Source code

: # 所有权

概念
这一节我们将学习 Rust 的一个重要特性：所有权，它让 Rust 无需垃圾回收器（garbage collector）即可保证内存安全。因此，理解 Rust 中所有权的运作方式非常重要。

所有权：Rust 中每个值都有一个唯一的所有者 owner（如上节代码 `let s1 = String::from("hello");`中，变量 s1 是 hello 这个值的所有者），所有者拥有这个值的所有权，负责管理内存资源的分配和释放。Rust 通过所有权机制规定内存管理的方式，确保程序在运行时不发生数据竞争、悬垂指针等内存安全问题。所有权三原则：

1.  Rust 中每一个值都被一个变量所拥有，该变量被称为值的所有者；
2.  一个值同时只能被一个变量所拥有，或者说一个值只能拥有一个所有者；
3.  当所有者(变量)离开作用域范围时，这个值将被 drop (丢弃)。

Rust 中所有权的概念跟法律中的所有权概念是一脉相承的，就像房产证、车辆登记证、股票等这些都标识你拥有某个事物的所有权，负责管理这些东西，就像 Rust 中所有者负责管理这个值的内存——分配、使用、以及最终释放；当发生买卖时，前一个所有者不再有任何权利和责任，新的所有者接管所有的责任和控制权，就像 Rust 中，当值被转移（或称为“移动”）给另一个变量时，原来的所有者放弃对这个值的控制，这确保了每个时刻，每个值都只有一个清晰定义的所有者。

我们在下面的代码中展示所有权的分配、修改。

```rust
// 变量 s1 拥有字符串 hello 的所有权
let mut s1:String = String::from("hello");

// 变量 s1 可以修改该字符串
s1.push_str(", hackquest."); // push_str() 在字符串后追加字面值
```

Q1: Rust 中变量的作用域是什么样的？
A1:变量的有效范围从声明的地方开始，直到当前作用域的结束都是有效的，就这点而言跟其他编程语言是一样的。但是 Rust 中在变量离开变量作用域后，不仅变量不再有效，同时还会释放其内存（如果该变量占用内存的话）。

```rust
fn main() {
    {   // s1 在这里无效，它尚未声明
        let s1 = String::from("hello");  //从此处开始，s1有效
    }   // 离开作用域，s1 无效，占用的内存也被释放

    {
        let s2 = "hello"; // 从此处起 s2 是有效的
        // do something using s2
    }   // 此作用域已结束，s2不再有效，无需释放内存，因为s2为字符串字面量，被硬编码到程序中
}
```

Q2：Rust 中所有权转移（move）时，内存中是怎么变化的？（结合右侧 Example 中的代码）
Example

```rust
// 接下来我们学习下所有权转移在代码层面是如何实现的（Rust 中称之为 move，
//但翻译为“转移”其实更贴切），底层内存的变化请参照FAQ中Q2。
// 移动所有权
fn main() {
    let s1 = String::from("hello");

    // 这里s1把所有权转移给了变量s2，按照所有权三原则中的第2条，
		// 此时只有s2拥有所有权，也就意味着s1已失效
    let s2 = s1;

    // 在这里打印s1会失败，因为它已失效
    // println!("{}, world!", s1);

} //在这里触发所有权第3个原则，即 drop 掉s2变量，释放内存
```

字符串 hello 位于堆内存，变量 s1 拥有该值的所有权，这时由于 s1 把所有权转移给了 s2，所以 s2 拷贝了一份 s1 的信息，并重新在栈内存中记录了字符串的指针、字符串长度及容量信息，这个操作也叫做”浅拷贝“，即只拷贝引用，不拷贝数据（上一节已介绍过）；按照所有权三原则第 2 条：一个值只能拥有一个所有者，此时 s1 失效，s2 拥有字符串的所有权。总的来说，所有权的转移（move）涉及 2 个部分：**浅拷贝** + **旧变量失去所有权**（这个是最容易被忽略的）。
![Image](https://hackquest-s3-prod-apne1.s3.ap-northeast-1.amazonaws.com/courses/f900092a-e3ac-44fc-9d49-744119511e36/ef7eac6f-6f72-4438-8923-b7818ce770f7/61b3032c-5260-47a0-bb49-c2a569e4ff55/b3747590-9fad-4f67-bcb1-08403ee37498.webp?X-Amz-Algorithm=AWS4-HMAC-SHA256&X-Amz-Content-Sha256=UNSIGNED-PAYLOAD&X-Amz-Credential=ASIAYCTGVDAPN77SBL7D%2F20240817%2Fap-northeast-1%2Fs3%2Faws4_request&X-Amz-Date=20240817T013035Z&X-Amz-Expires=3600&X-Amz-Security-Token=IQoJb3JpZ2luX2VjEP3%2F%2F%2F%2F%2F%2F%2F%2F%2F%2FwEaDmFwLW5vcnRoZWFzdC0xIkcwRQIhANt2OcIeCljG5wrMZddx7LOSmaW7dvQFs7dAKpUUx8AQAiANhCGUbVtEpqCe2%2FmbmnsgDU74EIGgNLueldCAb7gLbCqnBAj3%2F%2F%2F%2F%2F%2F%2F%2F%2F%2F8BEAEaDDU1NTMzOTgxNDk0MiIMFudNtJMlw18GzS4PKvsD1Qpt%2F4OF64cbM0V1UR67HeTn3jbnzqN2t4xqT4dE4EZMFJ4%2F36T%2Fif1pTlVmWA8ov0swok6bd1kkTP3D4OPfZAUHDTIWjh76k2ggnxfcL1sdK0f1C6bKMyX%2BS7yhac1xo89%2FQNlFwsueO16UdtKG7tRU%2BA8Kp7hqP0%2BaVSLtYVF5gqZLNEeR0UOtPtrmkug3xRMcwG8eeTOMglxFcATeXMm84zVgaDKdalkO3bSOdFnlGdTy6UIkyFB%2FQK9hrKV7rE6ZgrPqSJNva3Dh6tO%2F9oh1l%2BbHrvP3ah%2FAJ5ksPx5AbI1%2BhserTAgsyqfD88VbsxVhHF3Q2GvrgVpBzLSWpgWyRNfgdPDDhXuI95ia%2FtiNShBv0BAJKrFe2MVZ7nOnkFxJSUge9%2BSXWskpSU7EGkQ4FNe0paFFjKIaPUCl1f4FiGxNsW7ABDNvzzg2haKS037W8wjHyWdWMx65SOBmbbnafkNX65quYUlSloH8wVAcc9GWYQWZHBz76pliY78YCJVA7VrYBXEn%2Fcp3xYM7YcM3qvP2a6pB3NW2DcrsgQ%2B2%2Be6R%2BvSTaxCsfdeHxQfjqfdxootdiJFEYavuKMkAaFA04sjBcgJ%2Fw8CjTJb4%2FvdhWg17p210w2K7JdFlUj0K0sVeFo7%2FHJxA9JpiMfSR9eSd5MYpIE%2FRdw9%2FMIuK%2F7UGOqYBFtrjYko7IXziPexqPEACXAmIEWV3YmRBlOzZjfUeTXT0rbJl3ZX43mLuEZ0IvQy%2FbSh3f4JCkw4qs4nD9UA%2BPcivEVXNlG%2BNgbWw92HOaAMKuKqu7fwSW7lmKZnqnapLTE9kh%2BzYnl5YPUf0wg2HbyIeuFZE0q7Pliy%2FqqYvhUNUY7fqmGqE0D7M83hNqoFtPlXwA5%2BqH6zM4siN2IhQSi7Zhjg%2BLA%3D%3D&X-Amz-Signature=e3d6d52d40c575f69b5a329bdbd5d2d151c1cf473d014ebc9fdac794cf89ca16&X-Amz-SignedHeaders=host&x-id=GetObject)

________

*ABOUT THIS EXERCISE:*
Using the material, show each line where the string "Example" can be found.

*WORKED SOLUTION:*
Q2：Rust 中所有权转移（move）时，内存中是怎么变化的？（结合右侧 Example 中的代码）
Example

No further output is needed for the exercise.